Nervous Coordination (not finished) Flashcards
What does the central nervous system consist of?
- Brain.
- Spinal cord.
What does the peripheral nervous system consist of?
All neurones other than the brain and spinal cord.
What is the somatic nervous system?
Conscious control.
What is the autonomic nervous system?
Unconscious control.
What does the parasympathetic nervous system do?
Slows things down.
What does the sympathetic nervous system do?
Speeds things up.
What do receptors do?
- They are specific so will only detect one type of stimulus.
- They transform stimulus into an electrical impulse.
What is the sensory neurone consist of?
- Single long dendron.
- Single short axon.
What does the relay neurone consist of?
- Many short dendrites..
- Many short axons.
What does the motor neurone consist of?
- Many short dendrites.
- Single long axon.
- Ends with neuromuscular junction.
What can the effector be?
- Muscle.
- Gland.
What are the sodium potassium pumps doing during resting potential?
- Active transport (using ATP).
- 3 Sodium out.
- 2 potassium in.
What are voltage gated sodium ion channels doing during resting potential?
- Closed.
- Membrane is not permeable to Na+.
What are the potassium ion channels doing during resting potential?
- Open.
- Some K+ diffuses out down the electrochemical gradient.
- Doesn’t reach equilibrium because of the positive charge outside.
What are the stages of an action potential?
1 - resting potential. 2 - generator potential. 3 - threshold. 4 - depolarisation. 5 - repolarisation. 6 - hyperpolarisation.
What happens is a generator potential does not reach threshold?
- Weak stimulus.
- Some Na+ channels open.
- Some Na+ diffuses in.
- Does not reach threshold.
- Sodium-potassium pump restores resting potential.
What happens if the generator potential reaches threshold?

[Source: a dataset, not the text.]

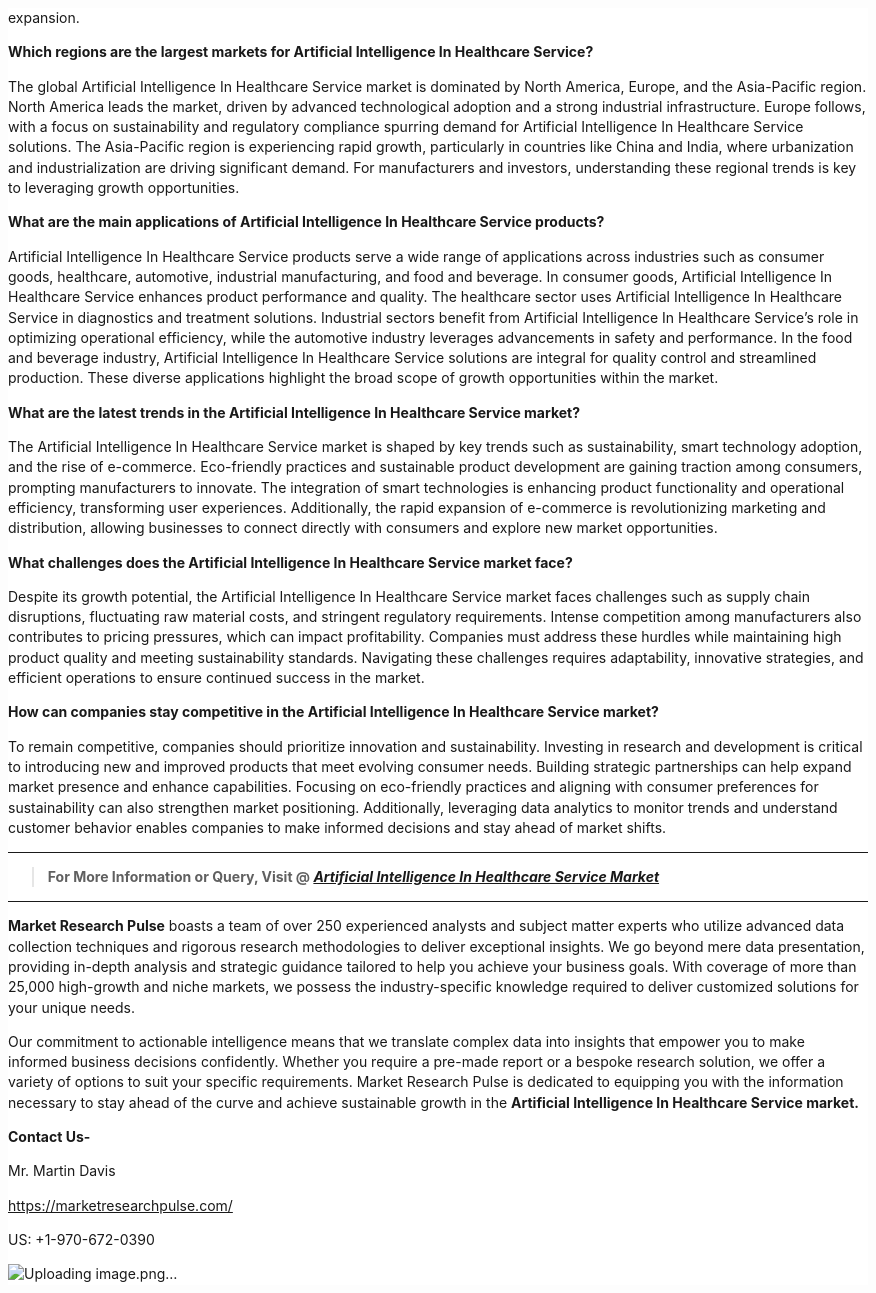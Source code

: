 expansion.</p><p><strong>Which regions are the largest markets for Artificial Intelligence In Healthcare Service?</strong></p><p>The global Artificial Intelligence In Healthcare Service market is dominated by North America, Europe, and the Asia-Pacific region. North America leads the market, driven by advanced technological adoption and a strong industrial infrastructure. Europe follows, with a focus on sustainability and regulatory compliance spurring demand for Artificial Intelligence In Healthcare Service solutions. The Asia-Pacific region is experiencing rapid growth, particularly in countries like China and India, where urbanization and industrialization are driving significant demand. For manufacturers and investors, understanding these regional trends is key to leveraging growth opportunities.</p><p><strong>What are the main applications of Artificial Intelligence In Healthcare Service products?</strong></p><p>Artificial Intelligence In Healthcare Service products serve a wide range of applications across industries such as consumer goods, healthcare, automotive, industrial manufacturing, and food and beverage. In consumer goods, Artificial Intelligence In Healthcare Service enhances product performance and quality. The healthcare sector uses Artificial Intelligence In Healthcare Service in diagnostics and treatment solutions. Industrial sectors benefit from Artificial Intelligence In Healthcare Service&rsquo;s role in optimizing operational efficiency, while the automotive industry leverages advancements in safety and performance. In the food and beverage industry, Artificial Intelligence In Healthcare Service solutions are integral for quality control and streamlined production. These diverse applications highlight the broad scope of growth opportunities within the market.</p><p><strong>What are the latest trends in the Artificial Intelligence In Healthcare Service market?</strong></p><p>The Artificial Intelligence In Healthcare Service market is shaped by key trends such as sustainability, smart technology adoption, and the rise of e-commerce. Eco-friendly practices and sustainable product development are gaining traction among consumers, prompting manufacturers to innovate. The integration of smart technologies is enhancing product functionality and operational efficiency, transforming user experiences. Additionally, the rapid expansion of e-commerce is revolutionizing marketing and distribution, allowing businesses to connect directly with consumers and explore new market opportunities.</p><p><strong>What challenges does the Artificial Intelligence In Healthcare Service market face?</strong></p><p>Despite its growth potential, the Artificial Intelligence In Healthcare Service market faces challenges such as supply chain disruptions, fluctuating raw material costs, and stringent regulatory requirements. Intense competition among manufacturers also contributes to pricing pressures, which can impact profitability. Companies must address these hurdles while maintaining high product quality and meeting sustainability standards. Navigating these challenges requires adaptability, innovative strategies, and efficient operations to ensure continued success in the market.</p><p><strong>How can companies stay competitive in the Artificial Intelligence In Healthcare Service market?</strong></p><p>To remain competitive, companies should prioritize innovation and sustainability. Investing in research and development is critical to introducing new and improved products that meet evolving consumer needs. Building strategic partnerships can help expand market presence and enhance capabilities. Focusing on eco-friendly practices and aligning with consumer preferences for sustainability can also strengthen market positioning. Additionally, leveraging data analytics to monitor trends and understand customer behavior enables companies to make informed decisions and stay ahead of market shifts.</p><hr /><blockquote><p><strong>For More Information or Query, Visit @&nbsp;<em><a href="https://marketresearchpulse.com/report/106550/artificial-intelligence-in-healthcare-service-market?utm_source=Linkedin&utm_medium=029">Artificial Intelligence In Healthcare Service Market</a></em></strong></p></blockquote><hr /><p><strong>Market Research Pulse</strong> boasts a team of over 250 experienced analysts and subject matter experts who utilize advanced data collection techniques and rigorous research methodologies to deliver exceptional insights. We go beyond mere data presentation, providing in-depth analysis and strategic guidance tailored to help you achieve your business goals. With coverage of more than 25,000 high-growth and niche markets, we possess the industry-specific knowledge required to deliver customized solutions for your unique needs.</p><p>Our commitment to actionable intelligence means that we translate complex data into insights that empower you to make informed business decisions confidently. Whether you require a pre-made report or a bespoke research solution, we offer a variety of options to suit your specific requirements. Market Research Pulse is dedicated to equipping you with the information necessary to stay ahead of the curve and achieve sustainable growth in the <strong>Artificial Intelligence In Healthcare Service market.</strong></p><p><strong>Contact Us-</strong></p><p>Mr. Martin Davis</p><p>https://marketresearchpulse.com/</p><p>US: +1-970-672-0390</p>
![Uploading image.png…]()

- Many voltage gated Na+ channels open.
- Na+ diffuses into axon.
What happens during depolarisation?
- Na+ channels open.
- Na+ diffuses in.
What happens during repolaristiaon?
- K+ channels open (voltage gated).
- K+ diffuses in.
- Voltage gated Na+ close.
What happens during hyperpolarisation?
- When membrane potential is more negative than resting potential.
- K+ channels are slow to close.
Why is a refractory period essential?
- Another action potential cannot be started.
- Makes action potentials discrete (don’t overlap) and unidirectional (one-way).